> _Prompt_: In the entries that follow, how many lines contain "contida"? Answer with the number only.

(Beginning of Task data)

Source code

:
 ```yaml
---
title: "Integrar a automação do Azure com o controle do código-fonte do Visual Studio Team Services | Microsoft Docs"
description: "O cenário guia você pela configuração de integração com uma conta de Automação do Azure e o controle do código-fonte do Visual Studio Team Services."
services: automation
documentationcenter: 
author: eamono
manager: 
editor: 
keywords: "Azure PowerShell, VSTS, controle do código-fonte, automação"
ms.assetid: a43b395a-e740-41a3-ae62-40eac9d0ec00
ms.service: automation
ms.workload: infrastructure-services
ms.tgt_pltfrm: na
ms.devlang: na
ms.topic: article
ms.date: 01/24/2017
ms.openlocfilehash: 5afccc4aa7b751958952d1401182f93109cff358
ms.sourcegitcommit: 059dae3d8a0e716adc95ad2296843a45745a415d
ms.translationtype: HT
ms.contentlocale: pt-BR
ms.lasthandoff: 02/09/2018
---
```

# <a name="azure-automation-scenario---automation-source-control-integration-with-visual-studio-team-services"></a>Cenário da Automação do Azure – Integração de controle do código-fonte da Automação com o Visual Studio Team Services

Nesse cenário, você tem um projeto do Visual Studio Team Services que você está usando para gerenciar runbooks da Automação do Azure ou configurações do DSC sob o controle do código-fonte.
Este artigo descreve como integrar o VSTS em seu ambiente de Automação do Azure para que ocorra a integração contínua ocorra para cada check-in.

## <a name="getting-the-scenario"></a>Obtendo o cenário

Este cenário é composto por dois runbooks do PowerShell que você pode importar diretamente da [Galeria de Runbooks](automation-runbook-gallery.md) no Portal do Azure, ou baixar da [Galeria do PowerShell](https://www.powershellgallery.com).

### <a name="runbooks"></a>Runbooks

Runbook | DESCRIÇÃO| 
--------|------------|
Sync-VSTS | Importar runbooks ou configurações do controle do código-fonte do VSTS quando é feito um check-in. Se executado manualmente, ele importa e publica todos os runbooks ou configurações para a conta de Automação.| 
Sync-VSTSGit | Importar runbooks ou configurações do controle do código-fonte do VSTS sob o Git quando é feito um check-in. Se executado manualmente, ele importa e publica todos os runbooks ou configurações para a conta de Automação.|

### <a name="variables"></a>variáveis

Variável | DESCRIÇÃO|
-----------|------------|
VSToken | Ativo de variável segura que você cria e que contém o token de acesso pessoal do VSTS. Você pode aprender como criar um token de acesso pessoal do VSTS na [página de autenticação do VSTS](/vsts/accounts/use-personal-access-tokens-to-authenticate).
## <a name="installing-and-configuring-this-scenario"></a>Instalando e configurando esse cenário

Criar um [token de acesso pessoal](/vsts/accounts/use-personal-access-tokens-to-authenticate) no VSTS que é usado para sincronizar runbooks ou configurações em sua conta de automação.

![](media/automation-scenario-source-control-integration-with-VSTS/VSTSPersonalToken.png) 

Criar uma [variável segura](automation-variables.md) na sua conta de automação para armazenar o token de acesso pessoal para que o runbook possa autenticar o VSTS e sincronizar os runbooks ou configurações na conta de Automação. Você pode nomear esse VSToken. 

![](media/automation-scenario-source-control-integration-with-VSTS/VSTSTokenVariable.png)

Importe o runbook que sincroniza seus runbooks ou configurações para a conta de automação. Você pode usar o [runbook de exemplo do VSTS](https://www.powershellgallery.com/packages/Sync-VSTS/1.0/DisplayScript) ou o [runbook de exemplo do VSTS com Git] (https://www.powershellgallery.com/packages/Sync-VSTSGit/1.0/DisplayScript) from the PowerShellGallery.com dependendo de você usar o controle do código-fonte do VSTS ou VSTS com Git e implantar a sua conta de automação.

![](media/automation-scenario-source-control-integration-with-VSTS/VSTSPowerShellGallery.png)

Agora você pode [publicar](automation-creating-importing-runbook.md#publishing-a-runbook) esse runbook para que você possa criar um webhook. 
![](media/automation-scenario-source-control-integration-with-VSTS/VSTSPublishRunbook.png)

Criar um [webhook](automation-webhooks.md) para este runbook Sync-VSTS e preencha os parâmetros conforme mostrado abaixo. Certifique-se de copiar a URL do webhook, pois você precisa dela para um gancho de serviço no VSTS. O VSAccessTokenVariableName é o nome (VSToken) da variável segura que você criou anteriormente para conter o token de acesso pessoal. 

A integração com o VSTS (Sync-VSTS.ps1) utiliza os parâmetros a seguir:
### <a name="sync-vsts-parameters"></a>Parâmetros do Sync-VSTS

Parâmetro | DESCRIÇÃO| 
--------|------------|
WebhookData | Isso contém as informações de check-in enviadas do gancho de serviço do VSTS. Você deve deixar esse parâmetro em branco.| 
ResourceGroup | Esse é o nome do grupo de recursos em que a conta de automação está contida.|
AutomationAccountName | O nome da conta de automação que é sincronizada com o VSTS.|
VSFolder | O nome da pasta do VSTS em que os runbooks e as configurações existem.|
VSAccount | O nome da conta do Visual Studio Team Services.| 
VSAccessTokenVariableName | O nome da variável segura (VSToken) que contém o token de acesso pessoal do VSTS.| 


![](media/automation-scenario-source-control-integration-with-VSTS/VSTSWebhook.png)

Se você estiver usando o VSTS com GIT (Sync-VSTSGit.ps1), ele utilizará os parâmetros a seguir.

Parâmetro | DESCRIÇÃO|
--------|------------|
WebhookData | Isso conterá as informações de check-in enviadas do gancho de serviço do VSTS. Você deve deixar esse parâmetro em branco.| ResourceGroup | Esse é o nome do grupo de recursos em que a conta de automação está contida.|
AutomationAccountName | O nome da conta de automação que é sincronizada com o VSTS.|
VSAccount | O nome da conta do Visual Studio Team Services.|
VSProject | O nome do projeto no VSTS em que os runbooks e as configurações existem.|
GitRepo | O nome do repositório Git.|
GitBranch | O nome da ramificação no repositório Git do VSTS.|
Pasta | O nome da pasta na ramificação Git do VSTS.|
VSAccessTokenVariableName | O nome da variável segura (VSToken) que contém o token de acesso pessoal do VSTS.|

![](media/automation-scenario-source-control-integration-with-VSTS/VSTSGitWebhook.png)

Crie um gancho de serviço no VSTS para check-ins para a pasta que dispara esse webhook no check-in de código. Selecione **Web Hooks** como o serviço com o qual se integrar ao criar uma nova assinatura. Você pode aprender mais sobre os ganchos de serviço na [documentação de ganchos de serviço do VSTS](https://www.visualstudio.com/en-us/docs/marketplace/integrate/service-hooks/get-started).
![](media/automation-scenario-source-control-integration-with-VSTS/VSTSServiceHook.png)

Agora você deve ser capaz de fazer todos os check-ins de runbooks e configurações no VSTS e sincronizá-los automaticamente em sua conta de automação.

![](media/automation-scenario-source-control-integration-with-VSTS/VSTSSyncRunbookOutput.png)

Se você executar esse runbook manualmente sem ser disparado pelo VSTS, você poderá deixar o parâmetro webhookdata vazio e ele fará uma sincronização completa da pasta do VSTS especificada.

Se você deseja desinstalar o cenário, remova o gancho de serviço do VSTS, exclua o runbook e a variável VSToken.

(End of Task data)
(Beginning of Task data)

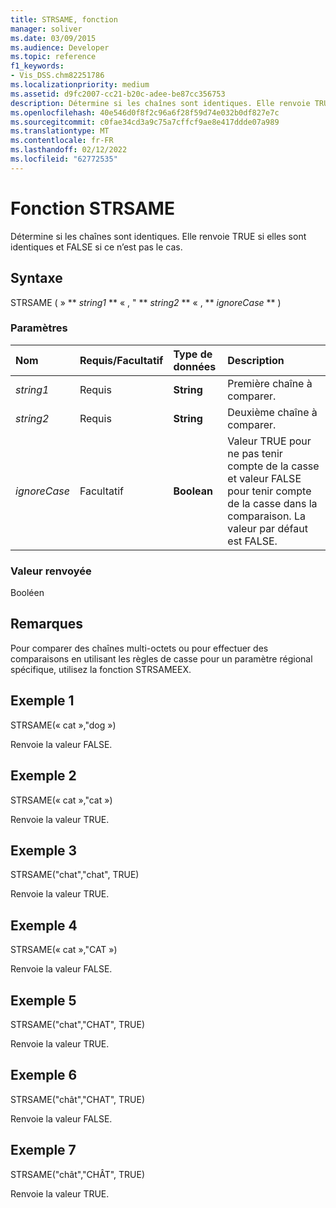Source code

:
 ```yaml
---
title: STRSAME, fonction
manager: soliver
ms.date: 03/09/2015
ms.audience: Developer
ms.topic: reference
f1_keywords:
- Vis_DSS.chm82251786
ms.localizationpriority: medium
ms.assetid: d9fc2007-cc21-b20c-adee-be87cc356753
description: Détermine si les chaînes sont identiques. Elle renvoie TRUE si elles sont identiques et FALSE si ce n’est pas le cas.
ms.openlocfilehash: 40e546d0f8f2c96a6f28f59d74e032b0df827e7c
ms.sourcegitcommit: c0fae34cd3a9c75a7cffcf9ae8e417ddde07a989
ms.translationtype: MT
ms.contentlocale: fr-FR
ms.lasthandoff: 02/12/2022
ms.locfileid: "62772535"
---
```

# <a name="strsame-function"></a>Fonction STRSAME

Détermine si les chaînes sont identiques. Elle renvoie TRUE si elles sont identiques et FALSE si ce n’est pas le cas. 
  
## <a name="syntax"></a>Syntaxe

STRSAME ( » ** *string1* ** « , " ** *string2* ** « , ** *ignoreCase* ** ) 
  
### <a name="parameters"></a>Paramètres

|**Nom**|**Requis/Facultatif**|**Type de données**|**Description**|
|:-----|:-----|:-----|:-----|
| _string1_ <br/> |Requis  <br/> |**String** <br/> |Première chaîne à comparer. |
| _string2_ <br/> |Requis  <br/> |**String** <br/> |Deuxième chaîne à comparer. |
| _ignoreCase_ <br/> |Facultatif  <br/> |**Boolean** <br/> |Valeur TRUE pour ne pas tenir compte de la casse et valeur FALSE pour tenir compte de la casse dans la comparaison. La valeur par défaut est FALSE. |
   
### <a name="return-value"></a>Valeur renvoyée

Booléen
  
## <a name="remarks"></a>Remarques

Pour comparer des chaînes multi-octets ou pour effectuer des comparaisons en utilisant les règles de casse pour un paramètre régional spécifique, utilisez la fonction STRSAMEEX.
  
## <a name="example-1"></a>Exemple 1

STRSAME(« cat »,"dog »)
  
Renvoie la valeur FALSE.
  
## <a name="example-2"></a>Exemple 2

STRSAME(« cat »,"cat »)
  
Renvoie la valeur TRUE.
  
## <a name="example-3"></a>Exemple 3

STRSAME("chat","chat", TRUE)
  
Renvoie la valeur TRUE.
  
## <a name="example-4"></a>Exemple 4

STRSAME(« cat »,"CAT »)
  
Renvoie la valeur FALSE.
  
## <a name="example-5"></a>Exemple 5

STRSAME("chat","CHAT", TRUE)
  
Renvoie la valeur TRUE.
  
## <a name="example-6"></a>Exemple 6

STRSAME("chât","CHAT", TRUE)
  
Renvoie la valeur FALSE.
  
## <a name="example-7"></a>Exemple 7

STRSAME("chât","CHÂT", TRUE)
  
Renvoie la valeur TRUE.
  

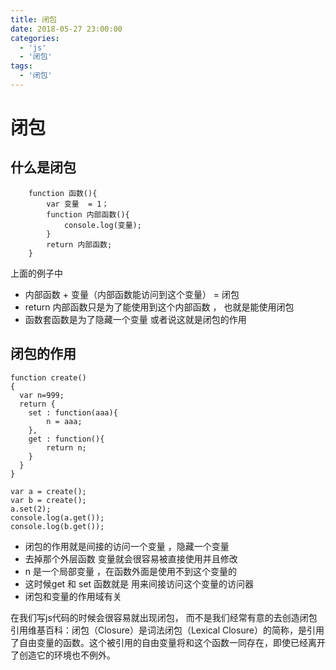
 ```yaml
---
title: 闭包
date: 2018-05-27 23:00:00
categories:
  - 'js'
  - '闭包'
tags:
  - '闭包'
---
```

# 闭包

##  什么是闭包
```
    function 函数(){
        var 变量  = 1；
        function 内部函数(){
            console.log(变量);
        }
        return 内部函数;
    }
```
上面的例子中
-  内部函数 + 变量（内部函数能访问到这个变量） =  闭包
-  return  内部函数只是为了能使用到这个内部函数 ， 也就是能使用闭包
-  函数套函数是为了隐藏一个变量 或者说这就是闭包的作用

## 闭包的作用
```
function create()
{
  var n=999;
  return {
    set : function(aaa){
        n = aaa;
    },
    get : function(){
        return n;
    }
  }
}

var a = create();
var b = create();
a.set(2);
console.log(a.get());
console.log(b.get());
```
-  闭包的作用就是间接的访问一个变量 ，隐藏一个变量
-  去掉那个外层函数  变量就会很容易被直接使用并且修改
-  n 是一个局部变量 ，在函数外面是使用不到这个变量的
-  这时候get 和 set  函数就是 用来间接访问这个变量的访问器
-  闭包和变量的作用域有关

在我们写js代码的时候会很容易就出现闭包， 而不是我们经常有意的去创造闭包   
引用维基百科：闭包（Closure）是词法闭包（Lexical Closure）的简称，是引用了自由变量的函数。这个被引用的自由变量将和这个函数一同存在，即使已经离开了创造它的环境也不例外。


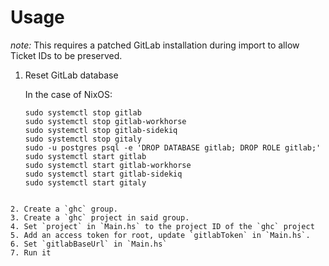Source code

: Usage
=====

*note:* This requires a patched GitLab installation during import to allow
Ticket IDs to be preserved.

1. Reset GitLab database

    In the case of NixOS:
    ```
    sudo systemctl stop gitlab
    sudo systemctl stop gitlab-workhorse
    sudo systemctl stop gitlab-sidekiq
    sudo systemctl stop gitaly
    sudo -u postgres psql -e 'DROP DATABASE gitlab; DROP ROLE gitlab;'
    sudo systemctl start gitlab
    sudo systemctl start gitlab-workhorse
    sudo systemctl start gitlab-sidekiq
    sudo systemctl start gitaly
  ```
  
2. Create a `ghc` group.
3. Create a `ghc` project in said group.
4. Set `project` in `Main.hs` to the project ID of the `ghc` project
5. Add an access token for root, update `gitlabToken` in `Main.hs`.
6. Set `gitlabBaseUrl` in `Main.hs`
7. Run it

(End of Task data)

> _Solution for this task_: 2